[Records supplied Boundary: Start]

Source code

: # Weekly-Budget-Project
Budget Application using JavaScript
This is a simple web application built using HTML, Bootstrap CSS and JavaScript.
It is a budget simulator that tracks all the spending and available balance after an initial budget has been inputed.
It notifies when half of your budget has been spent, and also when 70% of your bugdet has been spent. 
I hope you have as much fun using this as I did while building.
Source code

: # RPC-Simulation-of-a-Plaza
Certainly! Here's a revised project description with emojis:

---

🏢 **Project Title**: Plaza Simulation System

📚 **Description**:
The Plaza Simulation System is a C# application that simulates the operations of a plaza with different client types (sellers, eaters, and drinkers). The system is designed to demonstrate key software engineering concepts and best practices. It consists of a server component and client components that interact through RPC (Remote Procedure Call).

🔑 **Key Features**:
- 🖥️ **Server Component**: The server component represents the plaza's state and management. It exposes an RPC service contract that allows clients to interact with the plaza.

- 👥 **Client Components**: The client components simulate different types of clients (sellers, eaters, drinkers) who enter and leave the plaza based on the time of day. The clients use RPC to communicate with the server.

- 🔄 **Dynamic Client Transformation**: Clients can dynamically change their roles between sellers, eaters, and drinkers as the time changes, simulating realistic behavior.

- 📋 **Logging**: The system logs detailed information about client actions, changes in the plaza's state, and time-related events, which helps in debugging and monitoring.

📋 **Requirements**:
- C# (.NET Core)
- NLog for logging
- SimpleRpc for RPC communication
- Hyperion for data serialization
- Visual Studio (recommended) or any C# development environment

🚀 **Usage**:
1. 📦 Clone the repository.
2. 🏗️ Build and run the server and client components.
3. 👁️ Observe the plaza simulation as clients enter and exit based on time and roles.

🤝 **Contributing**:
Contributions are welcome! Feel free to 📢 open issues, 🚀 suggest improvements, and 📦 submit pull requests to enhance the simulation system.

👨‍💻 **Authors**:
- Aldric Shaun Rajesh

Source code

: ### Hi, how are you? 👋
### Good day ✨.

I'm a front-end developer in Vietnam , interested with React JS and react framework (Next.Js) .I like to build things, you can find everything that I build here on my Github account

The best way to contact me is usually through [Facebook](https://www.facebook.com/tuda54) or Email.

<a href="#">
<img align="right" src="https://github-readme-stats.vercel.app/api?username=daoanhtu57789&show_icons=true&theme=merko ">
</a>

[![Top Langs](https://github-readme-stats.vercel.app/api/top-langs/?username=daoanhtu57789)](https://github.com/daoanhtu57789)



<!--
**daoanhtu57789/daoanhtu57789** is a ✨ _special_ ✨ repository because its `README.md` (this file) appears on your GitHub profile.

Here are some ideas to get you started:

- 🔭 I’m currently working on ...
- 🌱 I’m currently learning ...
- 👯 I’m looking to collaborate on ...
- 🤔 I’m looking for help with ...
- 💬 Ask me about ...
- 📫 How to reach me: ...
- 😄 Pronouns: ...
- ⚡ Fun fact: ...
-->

[Records supplied Boundary: End]

Exercise objective:
Wherever the word "vercel" shows up in the material, copy the line it is on.

Exercise result:
<img align="right" src="https://github-readme-stats.vercel.app/api?username=daoanhtu57789&show_icons=true&theme=merko ">
[![Top Langs](https://github-readme-stats.vercel.app/api/top-langs/?username=daoanhtu57789)](https://github.com/daoanhtu57789)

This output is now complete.